私だってもしも結婚を考えるとしても、名前を変えてパスポートや免許証や銀行・クレジットカードその他諸々を全部変えるのは面倒だから嫌だ。

かと言って、夫側も嫌がるだろうな。

まあ、そうなったら子供ができるまでは事実婚で済まそうよと提案しても良いかも?

結婚したいと思う様な相手に出会える可能性は途轍もなく低そうだからあまり考えても意味がないけど。


それはさておき。

「ちなみに北藤家は退魔協会にどの程度繋がりと影響力があるか、ご存知ですか?

もしくはどの程度のお金を払ってでも敦也君の処遇を影響させようとするか」


現時点で影響力がなくても、資金力があればそれなりに退魔協会は動かせそうだからねぇ。

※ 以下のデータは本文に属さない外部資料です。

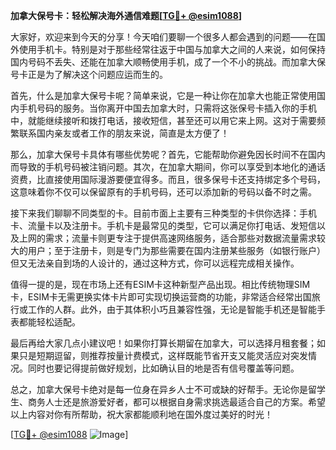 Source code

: **加拿大保号卡：轻松解决海外通信难题[[TG💪+ @esim1088](https://t.me/s/esim1088)]**

大家好，欢迎来到今天的分享！今天咱们要聊一个很多人都会遇到的问题——在国外使用手机卡。特别是对于那些经常往返于中国与加拿大之间的人来说，如何保持国内号码不丢失、还能在加拿大顺畅使用手机，成了一个不小的挑战。而加拿大保号卡正是为了解决这个问题应运而生的。

首先，什么是加拿大保号卡呢？简单来说，它是一种让你在加拿大也能正常使用国内手机号码的服务。当你离开中国去加拿大时，只需将这张保号卡插入你的手机中，就能继续接听和拨打电话，接收短信，甚至还可以用它来上网。这对于需要频繁联系国内亲友或者工作的朋友来说，简直是太方便了！

那么，加拿大保号卡具体有哪些优势呢？首先，它能帮助你避免因长时间不在国内而导致的手机号码被注销问题。其次，在加拿大期间，你可以享受到本地化的通话资费，比直接使用国际漫游要便宜得多。而且，很多保号卡还支持绑定多个号码，这意味着你不仅可以保留原有的手机号码，还可以添加新的号码以备不时之需。

接下来我们聊聊不同类型的卡。目前市面上主要有三种类型的卡供你选择：手机卡、流量卡以及注册卡。手机卡是最常见的类型，它可以满足你打电话、发短信以及上网的需求；流量卡则更专注于提供高速网络服务，适合那些对数据流量需求较大的用户；至于注册卡，则是专门为那些需要在国内注册某些服务（如银行账户）但又无法亲自到场的人设计的，通过这种方式，你可以远程完成相关操作。

值得一提的是，现在市场上还有ESIM卡这种新型产品出现。相比传统物理SIM卡，ESIM卡无需更换实体卡片即可实现切换运营商的功能，非常适合经常出国旅行或工作的人群。此外，由于其体积小巧且兼容性强，无论是智能手机还是智能手表都能轻松适配。

最后再给大家几点小建议吧！如果你打算长期留在加拿大，可以选择月租套餐；如果只是短期逗留，则推荐按量计费模式，这样既能节省开支又能灵活应对突发情况。同时也要记得提前做好规划，比如确认目的地是否有信号覆盖等问题。

总之，加拿大保号卡绝对是每一位身在异乡人士不可或缺的好帮手。无论你是留学生、商务人士还是旅游爱好者，都可以根据自身需求挑选最适合自己的方案。希望以上内容对你有所帮助，祝大家都能顺利地在国外度过美好的时光！

[[TG💪+ @esim1088](https://t.me/s/esim1088) ![Image](https://i.postimg.cc/4NQfJmqS/Snipaste-2025-05-13-00-14-12.png)] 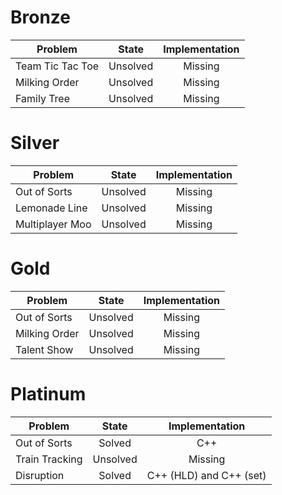 # Bronze
| Problem        | State           | Implementation  |
| ------------- |:---------------:| :--------------:|
| Team Tic Tac Toe | Unsolved          | Missing            |
| Milking Order | Unsolved          | Missing            |
| Family Tree | Unsolved          | Missing            |
# Silver
| Problem        | State           | Implementation  |
| ------------- |:---------------:| :--------------:|
| Out of Sorts | Unsolved          | Missing            |
| Lemonade Line | Unsolved          | Missing            |
| Multiplayer Moo | Unsolved          | Missing            |
# Gold
| Problem        | State           | Implementation  |
| ------------- |:---------------:| :--------------:|
| Out of Sorts | Unsolved          | Missing            |
| Milking Order | Unsolved          | Missing            |
| Talent Show | Unsolved          | Missing            |
# Platinum
| Problem        | State           | Implementation  |
| ------------- |:---------------:| :--------------:|
| Out of Sorts | Solved          | C++            |
| Train Tracking | Unsolved          | Missing            |
| Disruption | Solved          | C++ (HLD) and C++ (set)           |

「・・・影響力そのものはもう世代交代して大分と落ちてきている筈だ。

姉の嫁ぎ先もそれ程の名門ではないからこそ『北藤』の名を欲していると言うのもあると思う。

資金力に関しては・・・どの程度で退魔協会は買収できるんだ?」

依頼人が聞き返してきた。


「・・・考えてみたらそれは私も知りませんね。

取り敢えず、退魔協会の方はあまり何も知らせずに先に敦也少年に会って現状を確認しますね」


考えてみたら、退魔協会ってどのくらいで買収できるんだろ?

政治家とかに便宜を図っているのを見ているから権威や金に弱いって印象はあるけど、実際に動かすのに必要な金額は知らんわ。

後で碧にも確認するけど・・・この高級そうなマンションに住める人間が本家のことを鼻で笑っていないってことは、それなりに資金力はありそうだね。